Likewise, Duckwrth echoed the sentiment of Black belonging in the dance subculture just a year later:
“I think that the reason why house is so big in the white demographic is because it’s very much straightforward. It’s two, three, four, one, two, three, four, and with Black folks, put a little swing in that thing. I feel the original creators of it like Mr. Fingers had a bit more of a soulful flair to it, and then as time went on different people started grabbing it, and then it may have become more simple… I think you can hear the Blackness in the original house.”
This is why Virgil Abloh was so important to the movement to bring the culture and the genre back to their respective centers. He’d DJ at festivals and play house music by Black artists such as Black Coffee, who executive-produced Honestly, Nevermind, opening the door for modern audiences to see and understand our role within the dance genre. And this is why it is so important that it’s Drake, the biggest artist within the one Black genre that has successfully defended itself from a complete takeover of cultural appropriation, who is taking this stride back into the space that Black artists created and were forced to vacate. He’s taking a screwdriver to the door’s hinges, and removing it entirely, ensuring unfettered access to our history.

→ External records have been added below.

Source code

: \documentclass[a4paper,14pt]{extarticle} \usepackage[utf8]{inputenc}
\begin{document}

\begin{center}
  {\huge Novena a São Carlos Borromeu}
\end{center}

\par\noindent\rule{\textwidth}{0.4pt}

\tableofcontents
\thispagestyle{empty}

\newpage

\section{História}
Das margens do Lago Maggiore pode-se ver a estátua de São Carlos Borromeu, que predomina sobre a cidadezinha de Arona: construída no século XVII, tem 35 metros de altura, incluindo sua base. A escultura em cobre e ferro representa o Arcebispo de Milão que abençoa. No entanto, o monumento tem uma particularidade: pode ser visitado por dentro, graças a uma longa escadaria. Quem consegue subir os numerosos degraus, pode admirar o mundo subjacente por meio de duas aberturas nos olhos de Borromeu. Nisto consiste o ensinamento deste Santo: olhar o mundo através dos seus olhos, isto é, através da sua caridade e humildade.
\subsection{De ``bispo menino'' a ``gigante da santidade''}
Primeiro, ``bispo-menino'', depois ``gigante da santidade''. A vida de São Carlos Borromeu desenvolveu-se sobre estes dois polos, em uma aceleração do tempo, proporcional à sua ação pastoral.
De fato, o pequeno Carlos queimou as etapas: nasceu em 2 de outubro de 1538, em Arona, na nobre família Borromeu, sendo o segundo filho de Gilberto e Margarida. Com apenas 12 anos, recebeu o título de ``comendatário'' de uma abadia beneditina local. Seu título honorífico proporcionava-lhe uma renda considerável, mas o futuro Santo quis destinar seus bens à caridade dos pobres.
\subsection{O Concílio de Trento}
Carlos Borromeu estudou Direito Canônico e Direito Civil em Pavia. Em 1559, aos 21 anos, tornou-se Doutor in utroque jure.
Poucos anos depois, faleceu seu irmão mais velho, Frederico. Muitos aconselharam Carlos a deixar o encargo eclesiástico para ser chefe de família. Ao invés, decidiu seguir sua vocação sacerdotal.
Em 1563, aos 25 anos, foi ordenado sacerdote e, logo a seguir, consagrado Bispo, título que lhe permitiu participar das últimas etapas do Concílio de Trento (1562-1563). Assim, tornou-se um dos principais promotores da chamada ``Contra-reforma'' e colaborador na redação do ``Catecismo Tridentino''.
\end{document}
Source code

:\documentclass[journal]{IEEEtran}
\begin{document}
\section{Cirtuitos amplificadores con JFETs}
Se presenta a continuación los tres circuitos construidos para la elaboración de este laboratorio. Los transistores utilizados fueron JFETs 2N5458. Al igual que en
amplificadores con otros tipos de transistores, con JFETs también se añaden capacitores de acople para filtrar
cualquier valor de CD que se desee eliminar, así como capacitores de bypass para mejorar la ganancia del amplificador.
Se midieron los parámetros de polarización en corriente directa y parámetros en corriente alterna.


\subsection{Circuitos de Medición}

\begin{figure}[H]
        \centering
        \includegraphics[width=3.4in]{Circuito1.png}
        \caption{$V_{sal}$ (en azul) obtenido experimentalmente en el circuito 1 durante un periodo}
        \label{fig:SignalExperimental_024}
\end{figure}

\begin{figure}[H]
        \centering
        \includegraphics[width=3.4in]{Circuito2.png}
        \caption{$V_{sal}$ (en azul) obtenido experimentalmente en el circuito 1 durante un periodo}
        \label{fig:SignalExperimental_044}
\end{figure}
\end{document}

It’s freeing. It’s giving Black people permission again to take up space – both culturally and literally. It’s telling people to move their bodies. For decades after hip-hop’s creation, movement itself was stifled – especially for men. Just look at Terror Squad’s “Lean Back”; we were all so pre-occupied with being “hard,” with being “gangsta,” we couldn’t move our bodies – the most natural response to music in the world – because we were afraid to look “soft” to be vulnerable, to be corny, to be square. Drake has already absorbed all the disapproval connected to those labels for his entire career. He has already been the butt of the joke. He has nothing left to lose. And because of that, he can be the example that shows that it’s okay not to settle for the small, stifled caricature society has assigned to us as Black men. We can be more.
The best part is, he’ll be far from the only one this summer. Because he’s Drake, the trendsetter, the movement starter, there will be others. And if no one else is willing to take up the cause, Beyonce has already hinted that her upcoming album, Renaissance, will also be heavy on dance and country, another style that Black folks helped to originate before being given the boot. She’s reclaiming that, too, in her own way. Black art won’t be reduced to just one of two musical styles it’s “okay” for us to like. And at first, that may confuse some in the audience, those who have learned to accept society’s limitations and expectations. That’s okay. They have “Jimmy Cooks,” the most traditional rap song on Honestly, Nevermind. Until they’re ready. Until they too, free themselves, loosen up, and learn to reclaim what was always theirs from the start.